TASK
Retype all of the data that follows, line for line.

(Dataset entries)
=-=-=-=-=

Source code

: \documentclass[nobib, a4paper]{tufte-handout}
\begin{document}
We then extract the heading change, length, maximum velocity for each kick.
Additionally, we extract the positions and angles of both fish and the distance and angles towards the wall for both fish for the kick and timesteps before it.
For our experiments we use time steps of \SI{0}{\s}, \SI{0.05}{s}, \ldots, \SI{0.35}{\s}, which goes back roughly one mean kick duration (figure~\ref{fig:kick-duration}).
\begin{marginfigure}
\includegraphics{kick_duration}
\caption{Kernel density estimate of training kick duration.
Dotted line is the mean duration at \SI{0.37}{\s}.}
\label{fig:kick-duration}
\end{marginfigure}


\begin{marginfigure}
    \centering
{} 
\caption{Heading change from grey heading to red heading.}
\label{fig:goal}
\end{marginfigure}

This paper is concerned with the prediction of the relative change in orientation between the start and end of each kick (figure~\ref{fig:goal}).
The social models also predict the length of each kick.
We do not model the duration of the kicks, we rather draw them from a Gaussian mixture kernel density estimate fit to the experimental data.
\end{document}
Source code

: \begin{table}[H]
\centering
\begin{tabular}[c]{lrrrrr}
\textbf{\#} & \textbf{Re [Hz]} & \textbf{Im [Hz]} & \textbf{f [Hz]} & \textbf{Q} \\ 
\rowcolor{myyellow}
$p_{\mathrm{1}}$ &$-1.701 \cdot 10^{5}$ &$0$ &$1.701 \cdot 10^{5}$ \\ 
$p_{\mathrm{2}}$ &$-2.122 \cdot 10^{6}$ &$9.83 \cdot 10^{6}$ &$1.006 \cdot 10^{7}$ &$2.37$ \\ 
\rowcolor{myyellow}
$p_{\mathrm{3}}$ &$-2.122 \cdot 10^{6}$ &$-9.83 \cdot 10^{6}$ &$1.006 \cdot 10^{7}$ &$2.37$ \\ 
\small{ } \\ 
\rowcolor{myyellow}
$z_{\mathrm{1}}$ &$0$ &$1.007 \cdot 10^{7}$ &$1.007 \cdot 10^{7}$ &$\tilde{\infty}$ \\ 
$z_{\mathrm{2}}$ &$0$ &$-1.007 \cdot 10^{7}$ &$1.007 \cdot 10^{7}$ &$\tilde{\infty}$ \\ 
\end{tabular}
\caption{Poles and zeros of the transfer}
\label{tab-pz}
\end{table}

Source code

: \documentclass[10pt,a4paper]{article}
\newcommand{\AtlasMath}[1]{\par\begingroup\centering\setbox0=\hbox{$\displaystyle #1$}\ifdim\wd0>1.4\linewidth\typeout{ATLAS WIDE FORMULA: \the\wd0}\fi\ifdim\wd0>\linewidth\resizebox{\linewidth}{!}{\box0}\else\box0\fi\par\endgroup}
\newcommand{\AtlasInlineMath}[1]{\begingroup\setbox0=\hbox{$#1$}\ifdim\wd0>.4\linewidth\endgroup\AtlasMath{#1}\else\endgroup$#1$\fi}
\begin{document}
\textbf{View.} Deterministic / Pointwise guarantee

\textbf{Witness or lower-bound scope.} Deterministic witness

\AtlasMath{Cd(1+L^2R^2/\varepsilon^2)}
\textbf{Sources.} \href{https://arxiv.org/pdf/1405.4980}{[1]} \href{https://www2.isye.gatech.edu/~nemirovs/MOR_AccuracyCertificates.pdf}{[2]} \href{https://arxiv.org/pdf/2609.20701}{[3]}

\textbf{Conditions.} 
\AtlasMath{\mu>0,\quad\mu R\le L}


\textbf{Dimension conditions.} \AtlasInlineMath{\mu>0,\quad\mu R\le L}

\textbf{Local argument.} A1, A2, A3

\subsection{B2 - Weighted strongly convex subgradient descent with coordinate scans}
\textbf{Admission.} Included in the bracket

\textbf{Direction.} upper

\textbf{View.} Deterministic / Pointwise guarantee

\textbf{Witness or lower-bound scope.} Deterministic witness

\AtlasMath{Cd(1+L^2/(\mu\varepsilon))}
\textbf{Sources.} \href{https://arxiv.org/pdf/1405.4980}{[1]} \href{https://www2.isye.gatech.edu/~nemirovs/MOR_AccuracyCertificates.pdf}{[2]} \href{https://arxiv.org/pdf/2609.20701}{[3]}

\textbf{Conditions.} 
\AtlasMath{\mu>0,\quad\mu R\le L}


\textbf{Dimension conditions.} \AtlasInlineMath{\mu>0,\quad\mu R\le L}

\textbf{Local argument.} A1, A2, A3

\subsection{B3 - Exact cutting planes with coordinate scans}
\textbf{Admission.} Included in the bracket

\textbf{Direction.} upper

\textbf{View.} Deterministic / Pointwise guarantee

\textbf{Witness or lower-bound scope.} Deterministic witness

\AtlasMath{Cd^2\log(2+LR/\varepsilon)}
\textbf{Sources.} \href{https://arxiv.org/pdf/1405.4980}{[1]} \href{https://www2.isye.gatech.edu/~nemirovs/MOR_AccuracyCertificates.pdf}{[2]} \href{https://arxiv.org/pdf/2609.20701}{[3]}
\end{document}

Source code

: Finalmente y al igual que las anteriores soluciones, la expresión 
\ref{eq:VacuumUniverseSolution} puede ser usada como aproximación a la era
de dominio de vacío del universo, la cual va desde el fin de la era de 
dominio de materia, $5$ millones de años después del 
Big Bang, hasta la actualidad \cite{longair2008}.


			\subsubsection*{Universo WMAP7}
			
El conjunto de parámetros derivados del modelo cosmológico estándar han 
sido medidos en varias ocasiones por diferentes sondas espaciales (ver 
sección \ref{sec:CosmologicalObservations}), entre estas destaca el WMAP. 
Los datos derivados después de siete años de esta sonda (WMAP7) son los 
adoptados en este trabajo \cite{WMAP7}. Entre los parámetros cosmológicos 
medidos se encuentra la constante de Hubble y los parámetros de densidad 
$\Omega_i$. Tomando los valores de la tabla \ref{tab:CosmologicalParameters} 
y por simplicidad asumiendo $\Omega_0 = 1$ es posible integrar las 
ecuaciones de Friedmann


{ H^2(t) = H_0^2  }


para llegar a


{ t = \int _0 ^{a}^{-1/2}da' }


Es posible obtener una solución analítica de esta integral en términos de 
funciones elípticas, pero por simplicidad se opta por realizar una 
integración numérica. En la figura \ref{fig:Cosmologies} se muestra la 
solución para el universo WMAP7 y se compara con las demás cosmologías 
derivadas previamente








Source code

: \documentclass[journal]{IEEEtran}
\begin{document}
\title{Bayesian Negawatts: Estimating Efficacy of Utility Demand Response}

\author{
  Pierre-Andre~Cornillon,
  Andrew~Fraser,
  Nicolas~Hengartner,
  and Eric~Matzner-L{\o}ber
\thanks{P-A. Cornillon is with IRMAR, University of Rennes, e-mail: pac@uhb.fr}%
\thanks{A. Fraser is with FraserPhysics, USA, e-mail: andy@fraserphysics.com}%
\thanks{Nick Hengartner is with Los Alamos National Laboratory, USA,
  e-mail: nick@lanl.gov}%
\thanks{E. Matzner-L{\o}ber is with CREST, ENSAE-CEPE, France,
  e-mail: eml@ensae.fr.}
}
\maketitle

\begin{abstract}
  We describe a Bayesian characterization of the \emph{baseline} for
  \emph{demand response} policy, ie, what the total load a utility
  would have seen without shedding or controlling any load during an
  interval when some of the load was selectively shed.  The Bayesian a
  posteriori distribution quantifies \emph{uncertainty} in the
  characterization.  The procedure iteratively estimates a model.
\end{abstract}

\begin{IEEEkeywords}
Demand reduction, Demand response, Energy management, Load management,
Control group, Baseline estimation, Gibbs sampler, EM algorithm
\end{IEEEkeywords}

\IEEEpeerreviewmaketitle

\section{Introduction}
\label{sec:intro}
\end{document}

=-=-=-=-=

EXERCISE RESULT
Source code

: \documentclass[nobib, a4paper]{tufte-handout}
\begin{document}
We then extract the heading change, length, maximum velocity for each kick.
Additionally, we extract the positions and angles of both fish and the distance and angles towards the wall for both fish for the kick and timesteps before it.
For our experiments we use time steps of \SI{0}{\s}, \SI{0.05}{s}, \ldots, \SI{0.35}{\s}, which goes back roughly one mean kick duration (figure~\ref{fig:kick-duration}).
\begin{marginfigure}
\includegraphics{kick_duration}
\caption{Kernel density estimate of training kick duration.
Dotted line is the mean duration at \SI{0.37}{\s}.}
\label{fig:kick-duration}
\end{marginfigure}


\begin{marginfigure}
    \centering
{} 
\caption{Heading change from grey heading to red heading.}
\label{fig:goal}
\end{marginfigure}

This paper is concerned with the prediction of the relative change in orientation between the start and end of each kick (figure~\ref{fig:goal}).
The social models also predict the length of each kick.
We do not model the duration of the kicks, we rather draw them from a Gaussian mixture kernel density estimate fit to the experimental data.
\end{document}
Source code

: \begin{table}[H]
\centering
\begin{tabular}[c]{lrrrrr}
\textbf{\#} & \textbf{Re [Hz]} & \textbf{Im [Hz]} & \textbf{f [Hz]} & \textbf{Q} \\ 
\rowcolor{myyellow}
$p_{\mathrm{1}}$ &$-1.701 \cdot 10^{5}$ &$0$ &$1.701 \cdot 10^{5}$ \\ 
$p_{\mathrm{2}}$ &$-2.122 \cdot 10^{6}$ &$9.83 \cdot 10^{6}$ &$1.006 \cdot 10^{7}$ &$2.37$ \\ 
\rowcolor{myyellow}
$p_{\mathrm{3}}$ &$-2.122 \cdot 10^{6}$ &$-9.83 \cdot 10^{6}$ &$1.006 \cdot 10^{7}$ &$2.37$ \\ 
\small{ } \\ 
\rowcolor{myyellow}
$z_{\mathrm{1}}$ &$0$ &$1.007 \cdot 10^{7}$ &$1.007 \cdot 10^{7}$ &$\tilde{\infty}$ \\ 
$z_{\mathrm{2}}$ &$0$ &$-1.007 \cdot 10^{7}$ &$1.007 \cdot 10^{7}$ &$\tilde{\infty}$ \\ 
\end{tabular}
\caption{Poles and zeros of the transfer}
\label{tab-pz}
\end{table}

Source code

: \documentclass[10pt,a4paper]{article}
\newcommand{\AtlasMath}[1]{\par\begingroup\centering\setbox0=\hbox{$\displaystyle #1$}\ifdim\wd0>1.4\linewidth\typeout{ATLAS WIDE FORMULA: \the\wd0}\fi\ifdim\wd0>\linewidth\resizebox{\linewidth}{!}{\box0}\else\box0\fi\par\endgroup}
\newcommand{\AtlasInlineMath}[1]{\begingroup\setbox0=\hbox{$#1$}\ifdim\wd0>.4\linewidth\endgroup\AtlasMath{#1}\else\endgroup$#1$\fi}
\begin{document}
\textbf{View.} Deterministic / Pointwise guarantee

\textbf{Witness or lower-bound scope.} Deterministic witness

\AtlasMath{Cd(1+L^2R^2/\varepsilon^2)}
\textbf{Sources.} \href{https://arxiv.org/pdf/1405.4980}{[1]} \href{https://www2.isye.gatech.edu/~nemirovs/MOR_AccuracyCertificates.pdf}{[2]} \href{https://arxiv.org/pdf/2609.20701}{[3]}

\textbf{Conditions.} 
\AtlasMath{\mu>0,\quad\mu R\le L}


\textbf{Dimension conditions.} \AtlasInlineMath{\mu>0,\quad\mu R\le L}

\textbf{Local argument.} A1, A2, A3

\subsection{B2 - Weighted strongly convex subgradient descent with coordinate scans}
\textbf{Admission.} Included in the bracket

\textbf{Direction.} upper

\textbf{View.} Deterministic / Pointwise guarantee

\textbf{Witness or lower-bound scope.} Deterministic witness

\AtlasMath{Cd(1+L^2/(\mu\varepsilon))}
\textbf{Sources.} \href{https://arxiv.org/pdf/1405.4980}{[1]} \href{https://www2.isye.gatech.edu/~nemirovs/MOR_AccuracyCertificates.pdf}{[2]} \href{https://arxiv.org/pdf/2609.20701}{[3]}

\textbf{Conditions.} 
\AtlasMath{\mu>0,\quad\mu R\le L}


\textbf{Dimension conditions.} \AtlasInlineMath{\mu>0,\quad\mu R\le L}

\textbf{Local argument.} A1, A2, A3

\subsection{B3 - Exact cutting planes with coordinate scans}
\textbf{Admission.} Included in the bracket

\textbf{Direction.} upper

\textbf{View.} Deterministic / Pointwise guarantee

\textbf{Witness or lower-bound scope.} Deterministic witness

\AtlasMath{Cd^2\log(2+LR/\varepsilon)}
\textbf{Sources.} \href{https://arxiv.org/pdf/1405.4980}{[1]} \href{https://www2.isye.gatech.edu/~nemirovs/MOR_AccuracyCertificates.pdf}{[2]} \href{https://arxiv.org/pdf/2609.20701}{[3]}
\end{document}

Source code

: Finalmente y al igual que las anteriores soluciones, la expresión 
\ref{eq:VacuumUniverseSolution} puede ser usada como aproximación a la era
de dominio de vacío del universo, la cual va desde el fin de la era de 
dominio de materia, $5$ millones de años después del 
Big Bang, hasta la actualidad \cite{longair2008}.


			\subsubsection*{Universo WMAP7}
			
El conjunto de parámetros derivados del modelo cosmológico estándar han 
sido medidos en varias ocasiones por diferentes sondas espaciales (ver 
sección \ref{sec:CosmologicalObservations}), entre estas destaca el WMAP. 
Los datos derivados después de siete años de esta sonda (WMAP7) son los 
adoptados en este trabajo \cite{WMAP7}. Entre los parámetros cosmológicos 
medidos se encuentra la constante de Hubble y los parámetros de densidad 
$\Omega_i$. Tomando los valores de la tabla \ref{tab:CosmologicalParameters} 
y por simplicidad asumiendo $\Omega_0 = 1$ es posible integrar las 
ecuaciones de Friedmann


{ H^2(t) = H_0^2  }


para llegar a


{ t = \int _0 ^{a}^{-1/2}da' }


Es posible obtener una solución analítica de esta integral en términos de 
funciones elípticas, pero por simplicidad se opta por realizar una 
integración numérica. En la figura \ref{fig:Cosmologies} se muestra la 
solución para el universo WMAP7 y se compara con las demás cosmologías 
derivadas previamente








Source code

: \documentclass[journal]{IEEEtran}
\begin{document}
\title{Bayesian Negawatts: Estimating Efficacy of Utility Demand Response}

\author{
  Pierre-Andre~Cornillon,
  Andrew~Fraser,
  Nicolas~Hengartner,
  and Eric~Matzner-L{\o}ber
\thanks{P-A. Cornillon is with IRMAR, University of Rennes, e-mail: pac@uhb.fr}%
\thanks{A. Fraser is with FraserPhysics, USA, e-mail: andy@fraserphysics.com}%
\thanks{Nick Hengartner is with Los Alamos National Laboratory, USA,
  e-mail: nick@lanl.gov}%
\thanks{E. Matzner-L{\o}ber is with CREST, ENSAE-CEPE, France,
  e-mail: eml@ensae.fr.}
}
\maketitle

\begin{abstract}
  We describe a Bayesian characterization of the \emph{baseline} for
  \emph{demand response} policy, ie, what the total load a utility
  would have seen without shedding or controlling any load during an
  interval when some of the load was selectively shed.  The Bayesian a
  posteriori distribution quantifies \emph{uncertainty} in the
  characterization.  The procedure iteratively estimates a model.
\end{abstract}

\begin{IEEEkeywords}
Demand reduction, Demand response, Energy management, Load management,
Control group, Baseline estimation, Gibbs sampler, EM algorithm
\end{IEEEkeywords}

\IEEEpeerreviewmaketitle

\section{Introduction}
\label{sec:intro}
\end{document}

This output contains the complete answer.